#### Problem requirements:
Using the records below, find how many lines hold the word "name" and reply with only that number.

#### Entries shown:
★ ★ ★ ★ ★ ★ ★
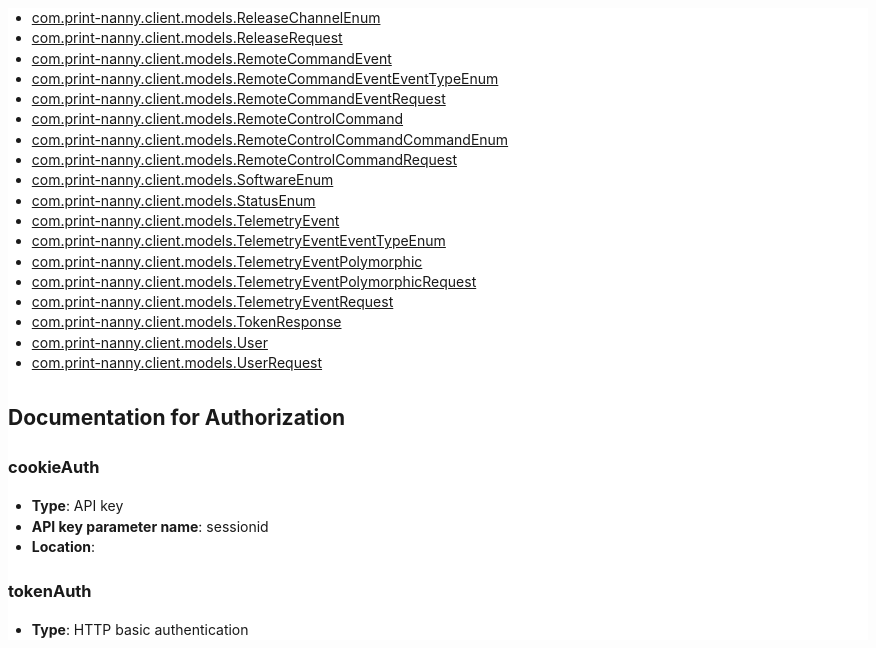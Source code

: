  - [com.print-nanny.client.models.ReleaseChannelEnum](docs/ReleaseChannelEnum.md)
 - [com.print-nanny.client.models.ReleaseRequest](docs/ReleaseRequest.md)
 - [com.print-nanny.client.models.RemoteCommandEvent](docs/RemoteCommandEvent.md)
 - [com.print-nanny.client.models.RemoteCommandEventEventTypeEnum](docs/RemoteCommandEventEventTypeEnum.md)
 - [com.print-nanny.client.models.RemoteCommandEventRequest](docs/RemoteCommandEventRequest.md)
 - [com.print-nanny.client.models.RemoteControlCommand](docs/RemoteControlCommand.md)
 - [com.print-nanny.client.models.RemoteControlCommandCommandEnum](docs/RemoteControlCommandCommandEnum.md)
 - [com.print-nanny.client.models.RemoteControlCommandRequest](docs/RemoteControlCommandRequest.md)
 - [com.print-nanny.client.models.SoftwareEnum](docs/SoftwareEnum.md)
 - [com.print-nanny.client.models.StatusEnum](docs/StatusEnum.md)
 - [com.print-nanny.client.models.TelemetryEvent](docs/TelemetryEvent.md)
 - [com.print-nanny.client.models.TelemetryEventEventTypeEnum](docs/TelemetryEventEventTypeEnum.md)
 - [com.print-nanny.client.models.TelemetryEventPolymorphic](docs/TelemetryEventPolymorphic.md)
 - [com.print-nanny.client.models.TelemetryEventPolymorphicRequest](docs/TelemetryEventPolymorphicRequest.md)
 - [com.print-nanny.client.models.TelemetryEventRequest](docs/TelemetryEventRequest.md)
 - [com.print-nanny.client.models.TokenResponse](docs/TokenResponse.md)
 - [com.print-nanny.client.models.User](docs/User.md)
 - [com.print-nanny.client.models.UserRequest](docs/UserRequest.md)


<a name="documentation-for-authorization"></a>
## Documentation for Authorization

<a name="cookieAuth"></a>
### cookieAuth

- **Type**: API key
- **API key parameter name**: sessionid
- **Location**: 

<a name="tokenAuth"></a>
### tokenAuth

- **Type**: HTTP basic authentication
★ ★ ★ ★ ★ ★ ★
#### Response:
4